A virtude da Oração em Maria.
Também se registra nas Bodas de Caná. Ali ela dirige a palavra ao Senhor com a certeza de que seria ouvida por Ele. E Ele nos dá mostra disso. Apesar de relutar, atendeu-a. Também se registra nos Atos dos Apóstolos, quando Lucas diz que os apóstolos "perseveravam concordes em oração, juntamente com as mulheres, entre elas, Maria mãe de Jesus" e os irmãos d'Ele (At 1,14). Apesar da forma dita por Lucas, apenas registrando um dado histórico, temos o relato de João sobre como ela se mostrara ao Pé da Cruz. Antes de todos os apóstolos.
Em seguida o documento nos faz saber que "a Igreja prolonga no Sacramento do Batismo a maternidade virginal de Maria".
Portanto, a expressão Virgem-Mãe não é só um termo a mais, mas referência a Maria enquanto modelo de ser Igreja.

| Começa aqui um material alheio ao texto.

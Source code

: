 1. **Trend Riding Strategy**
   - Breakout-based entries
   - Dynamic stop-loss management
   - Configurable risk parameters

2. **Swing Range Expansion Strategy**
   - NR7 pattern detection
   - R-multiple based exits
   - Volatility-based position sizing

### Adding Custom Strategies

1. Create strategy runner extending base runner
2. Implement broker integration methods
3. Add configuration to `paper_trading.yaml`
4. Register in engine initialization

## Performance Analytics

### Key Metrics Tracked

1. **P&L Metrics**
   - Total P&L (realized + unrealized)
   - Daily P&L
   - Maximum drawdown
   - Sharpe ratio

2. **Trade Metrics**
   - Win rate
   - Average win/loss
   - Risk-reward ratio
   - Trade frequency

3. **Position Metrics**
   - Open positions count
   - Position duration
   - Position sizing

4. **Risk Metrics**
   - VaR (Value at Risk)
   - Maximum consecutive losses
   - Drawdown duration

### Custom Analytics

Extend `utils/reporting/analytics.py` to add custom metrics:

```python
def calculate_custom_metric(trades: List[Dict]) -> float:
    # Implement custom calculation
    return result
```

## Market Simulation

Por fim, o documento se refere a Maria enquanto a Virgem oferente. E relembra passagens no Evangelho que no-la mostra em atitude oblativa. Por exemplo, quando na apresentação de Jesus no Templo. Mas nos faz ver que a Igreja reconhece em Maria "uma vontade oblativa, que transcendia o sentido ordinário do rito". E lembra o dizer de São Bernardo:
"Oferece, Virgem santa, o teu filho e apresenta ao Senhor o fruto bendito do teu ventre. Sim! Oferece a hóstia santa e agradável a Deus, para reconciliação de todos nós".
Exemplar de toda a Igreja no exercício do culto divino, Maria é mestra de vida espiritual para cada cristão. Sobretudo, daquele culto que consiste em fazer da própria vida uma oferenda a Deus.